What has the police done on the matter? Has anyone been prosecuted?”

She called the situation a tragedy, as it is weakening Cyprus’ credibility internationally and in particular among its EU counterparts.

“People have to understand that they need to react, the political leaders need to react. We are turning into a pariah state.

“This is not the kind of country I want and have been fighting for my whole life. If we don’t react, what kind of future can we hope for?”

Attalides argued that people in power need to assume their responsibility and resign.

“We are talking about corruption which has inflicted damage to the country’s credibility, its environment, and its future generations.

“Anyone involved should have the decency to resign, and those involved in illegal actions brought to justice.”

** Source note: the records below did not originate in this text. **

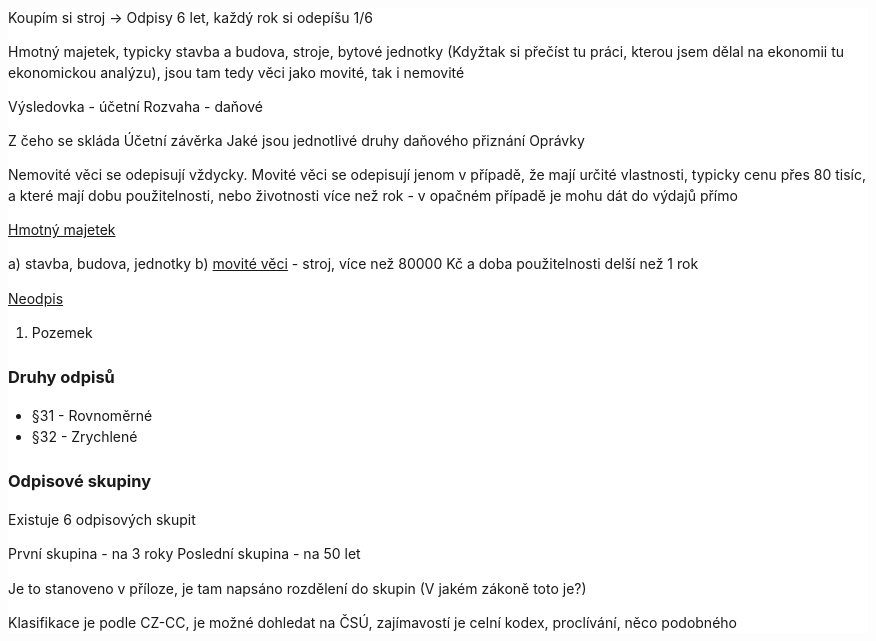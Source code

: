 Koupím si stroj -> Odpisy 6 let, každý rok si odepíšu $1/6$

Hmotný majetek, typicky stavba a budova, stroje, bytové jednotky (Kdyžtak si přečíst tu práci, kterou jsem dělal na ekonomii tu ekonomickou analýzu), jsou tam tedy věci jako movité, tak i nemovité

Výsledovka - účetní
Rozvaha - daňové

Z čeho se skláda Účetní závěrka
Jaké jsou jednotlivé druhy daňového přiznání
Oprávky

Nemovité věci se odepisují vždycky.
Movité věci se odepisují jenom v případě, že mají určité vlastnosti, typicky cenu přes 80 tisíc, a které mají dobu použitelnosti, nebo životnosti více než rok - v opačném případě je mohu dát do výdajů přímo

<ins>Hmotný majetek</ins>

a) stavba, budova, jednotky
b) <ins>movité věci</ins> - stroj, více než $80000$ Kč a doba použitelnosti delší než 1 rok

<ins>Neodpis</ins>

1) Pozemek

### Druhy odpisů

- §31 - Rovnoměrné
- §32 - Zrychlené

### Odpisové skupiny

Existuje 6 odpisových skupit

První skupina - na 3 roky
Poslední skupina - na 50 let

Je to stanoveno v příloze, je tam napsáno rozdělení do skupin (V jakém zákoně toto je?)

Klasifikace je podle CZ-CC, je možné dohledat na ČSÚ, zajímavostí je celní kodex, proclívání, něco podobného
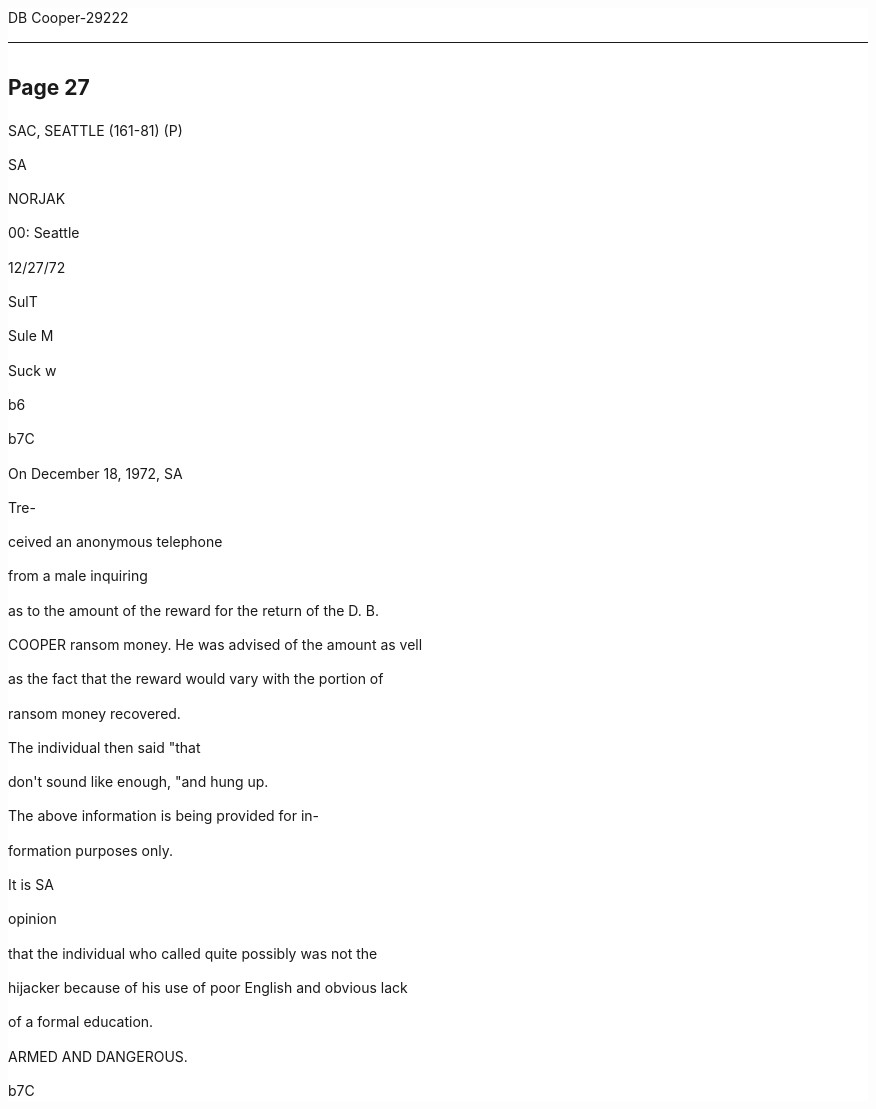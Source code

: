 DB Cooper-29222

---

## Page 27

SAC, SEATTLE (161-81) (P)

SA

NORJAK

00: Seattle

12/27/72

SulT

Sule M

Suck w

b6

b7C

On December 18, 1972, SA

Tre-

ceived an anonymous telephone

from a male inquiring

as to the amount of the reward for the return of the D. B.

COOPER ransom money. He was advised of the amount as vell

as the fact that the reward would vary with the portion of

ransom money recovered.

The individual then said "that

don't sound like enough, "and hung up.

The above information is being provided for in-

formation purposes only.

It is SA

opinion

that the individual who called quite possibly was not the

hijacker because of his use of poor English and obvious lack

of a formal education.

ARMED AND DANGEROUS.

b7C
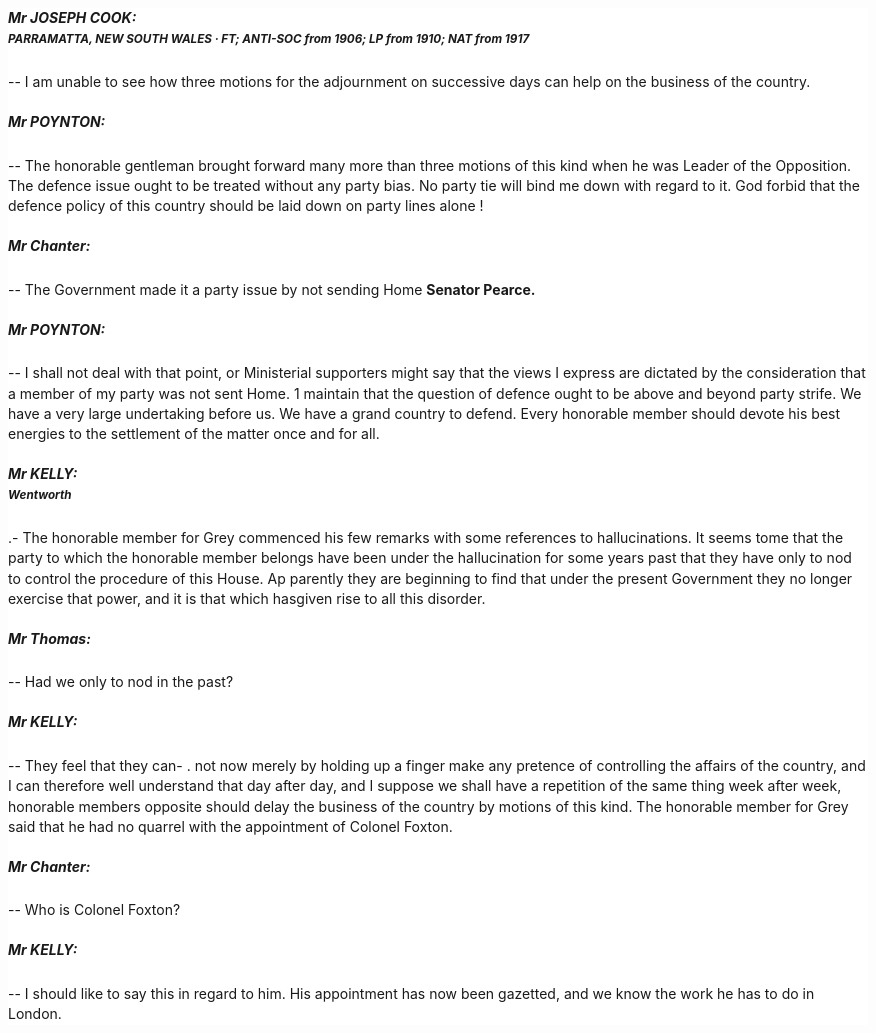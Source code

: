 ##### Mr JOSEPH COOK:<br><small class="text-muted">PARRAMATTA, NEW SOUTH WALES &middot; FT; ANTI-SOC from 1906; LP from 1910; NAT from 1917</small>

-- I am unable to see how three motions for the adjournment on successive days can help on the business of the country. 

##### Mr POYNTON:

-- The honorable gentleman brought forward many more than three motions of this kind when he was Leader of the Opposition. The defence issue ought to be treated without any party bias. No party tie will bind me down with regard to it. God forbid that the defence policy of this country should be laid down on party lines alone ! 

##### Mr Chanter:

-- The Government made it a party issue by not sending Home  **Senator Pearce.** 

##### Mr POYNTON:

-- I shall not deal with that point, or Ministerial supporters might say that the views I express are dictated by the consideration that a member of my party was not sent Home. 1 maintain that the question of defence ought to be above and beyond party strife. We have a very large undertaking before us. We have a grand country to defend. Every honorable member should devote his best energies to the settlement of the matter once and for all. 

##### Mr KELLY:<br><small class="text-muted">Wentworth</small>

.- The honorable member for Grey commenced his few remarks with some references to hallucinations. It seems tome that the party to which the honorable member belongs have been under the hallucination for some years past that they have only to nod to control the procedure of this House. Ap parently they are beginning to find that under the present Government they no longer exercise that power, and it is that which hasgiven rise to all this disorder. 

##### Mr Thomas:

-- Had we only to nod in the past? 

##### Mr KELLY:

-- They feel that they can- . not now merely by holding up a finger make any pretence of controlling the affairs of the country, and I can therefore well understand that day after day, and I suppose we shall have a repetition of the same thing week after week, honorable members opposite should delay the business of the country by motions of this kind. The honorable member for Grey said that he had no quarrel with the appointment of  Colonel Foxton. 

##### Mr Chanter:

-- Who is Colonel Foxton? 

##### Mr KELLY:

-- I should like to say this in regard to him. His appointment has now been gazetted, and we know the work he has to do in London.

Attalides has helped organise anti-corruption demonstrations outside the Presidential Palace.

“We want to show our discontent with the state and its decisions. We need to wake up and raise our voices before we wake up one day and find that we have no country left to fight for”.

Code of ethics

Also acknowledging that corruption in Cyprus has infiltrated the highest levels, a non-governmental watchdog says Cypriot society should be focusing on building a culture of ethics and morals.

“As a society and a state, we need to introduce a framework, a code of conduct that will cultivate a culture based on ethics,” said the head of the Cyprus Integrity Forum, Marios Skandalis.

“How can one take to the streets and demand any official to resign over an ethical issue, when there is no code of conduct or a culture that would force any official who has committed a moral and ethical offence to resign?”

He argued that as a society, Cyprus needs to go back to basics.

“Unfortunately, the older generations will leave this world with a bitter taste in their mouth from the corruption they have witnessed taking place in their country.

“However, it’s not too late to educate the younger generations which will be the driving force of this country in the future,” argued Skandalis.

The Cyprus Integrity Forum has issued a list of proposals to advance the creation of an Independent Authority Against Corruption. 

Skandalis said that this is has been passed by the House but has yet to be implemented.

“The introduction of this institution has been held up by a discussion over who should lead it. We believe that judges should not be involved, rather the country should employ its numerous talented criminologists.”

He said Cyprus needs to speed up procedures of incorporating in its national law, directives, and recommendations by bodies such as the Group of States against Corruption (GRECO), the Council of Europe’s anti-corruption monitoring body.

“We have received some 18 recommendations from GRECO since 2016, and we have only incorporated just two, and eight were partially incorporated.”

Skandalis believes an official code of conduct must be introduced for all officials and institutions, whether government, state, or semi-state organisations.

He said a code of conduct needs drafting for the General Health Scheme, where there is a lot of scope for people to exploit the system from within.

The Cyprus Integrity Forum is also calling on MPs to approve, without further delay, laws on the financing of political parties by lobby groups and safeguarding whistle-blowers who sometimes report corruption under difficult and dangerous circumstances.